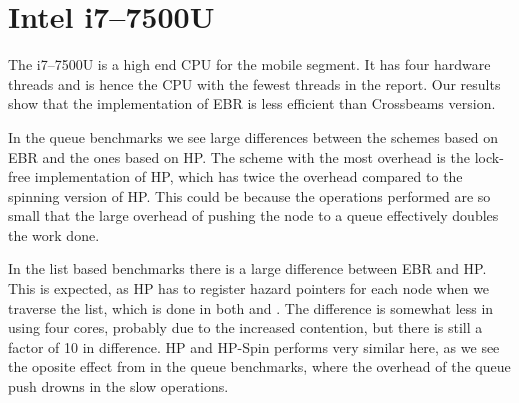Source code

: \documentclass[b5paper]{report}
\begin{document}
\newcommand{\benches}[2]{
  \begin{figure}[ht]
    \centering
    \begin{subfigure}{0.49\textwidth}
      \centering \footnotesize\code{Queue::Pop}
      \texttt{[image: plots/\#1-b:queue\_pop.pdf]}
    \end{subfigure}
    \begin{subfigure}{0.49\textwidth}
      \centering \footnotesize\code{Queue::Transfer}
      \texttt{[image: plots/\#1-b:queue\_transfer.pdf]}
    \end{subfigure}
    \\\vspace{0.25cm}
    \begin{subfigure}{0.49\textwidth}
      \centering \footnotesize\code{List::Remove}
      \texttt{[image: plots/\#1-b:list\_remove.pdf]}
    \end{subfigure}
    \begin{subfigure}{0.49\textwidth}
      \centering \footnotesize\code{List::Real}
      \texttt{[image: plots/\#1-b:list\_real.pdf]}
    \end{subfigure}
    \caption{Benchmarks relative to no memory reclamation for the #2}
  \end{figure}
}

\clearpage
\section{Intel\textregistered{} i7--7500U}

The i7--7500U is a high end CPU for the mobile segment. It has four hardware
threads and is hence the CPU with the fewest threads in the report. Our results
show that the implementation of EBR is less efficient than Crossbeams version.

In the queue benchmarks we see large differences between the schemes based on
EBR and the ones based on HP\@. The scheme with the most overhead is the
lock-free implementation of HP, which has twice the overhead compared to the
spinning version of HP\@. This could be because the operations performed are so
small that the large overhead of pushing the node to a queue effectively doubles
the work done.

In the list based benchmarks there is a large difference between EBR and HP\@.
This is expected, as HP has to register hazard pointers for each node when we
traverse the list, which is done in both  and . The
difference is somewhat less in  using four cores, probably due to the
increased contention, but there is still a factor of 10 in difference. HP and
HP-Spin performs very similar here, as we see the oposite effect from in the
queue benchmarks, where the overhead of the queue push drowns in the slow
operations.
\end{document}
────────
Without any pictures, repeat the listing exactly.

Source code

: \documentclass[b5paper]{report}
\begin{document}
\newcommand{\benches}[2]{
  \begin{figure}[ht]
    \centering
    \begin{subfigure}{0.49\textwidth}
      \centering \footnotesize\code{Queue::Pop}
      \texttt{[image: plots/\#1-b:queue\_pop.pdf]}
    \end{subfigure}
    \begin{subfigure}{0.49\textwidth}
      \centering \footnotesize\code{Queue::Transfer}
      \texttt{[image: plots/\#1-b:queue\_transfer.pdf]}
    \end{subfigure}
    \\\vspace{0.25cm}
    \begin{subfigure}{0.49\textwidth}
      \centering \footnotesize\code{List::Remove}
      \texttt{[image: plots/\#1-b:list\_remove.pdf]}
    \end{subfigure}
    \begin{subfigure}{0.49\textwidth}
      \centering \footnotesize\code{List::Real}
      \texttt{[image: plots/\#1-b:list\_real.pdf]}
    \end{subfigure}
    \caption{Benchmarks relative to no memory reclamation for the #2}
  \end{figure}
}

\clearpage
\section{Intel\textregistered{} i7--7500U}

The i7--7500U is a high end CPU for the mobile segment. It has four hardware
threads and is hence the CPU with the fewest threads in the report. Our results
show that the implementation of EBR is less efficient than Crossbeams version.

In the queue benchmarks we see large differences between the schemes based on
EBR and the ones based on HP\@. The scheme with the most overhead is the
lock-free implementation of HP, which has twice the overhead compared to the
spinning version of HP\@. This could be because the operations performed are so
small that the large overhead of pushing the node to a queue effectively doubles
the work done.

In the list based benchmarks there is a large difference between EBR and HP\@.
This is expected, as HP has to register hazard pointers for each node when we
traverse the list, which is done in both  and . The
difference is somewhat less in  using four cores, probably due to the
increased contention, but there is still a factor of 10 in difference. HP and
HP-Spin performs very similar here, as we see the oposite effect from in the
queue benchmarks, where the overhead of the queue push drowns in the slow
operations.
\end{document}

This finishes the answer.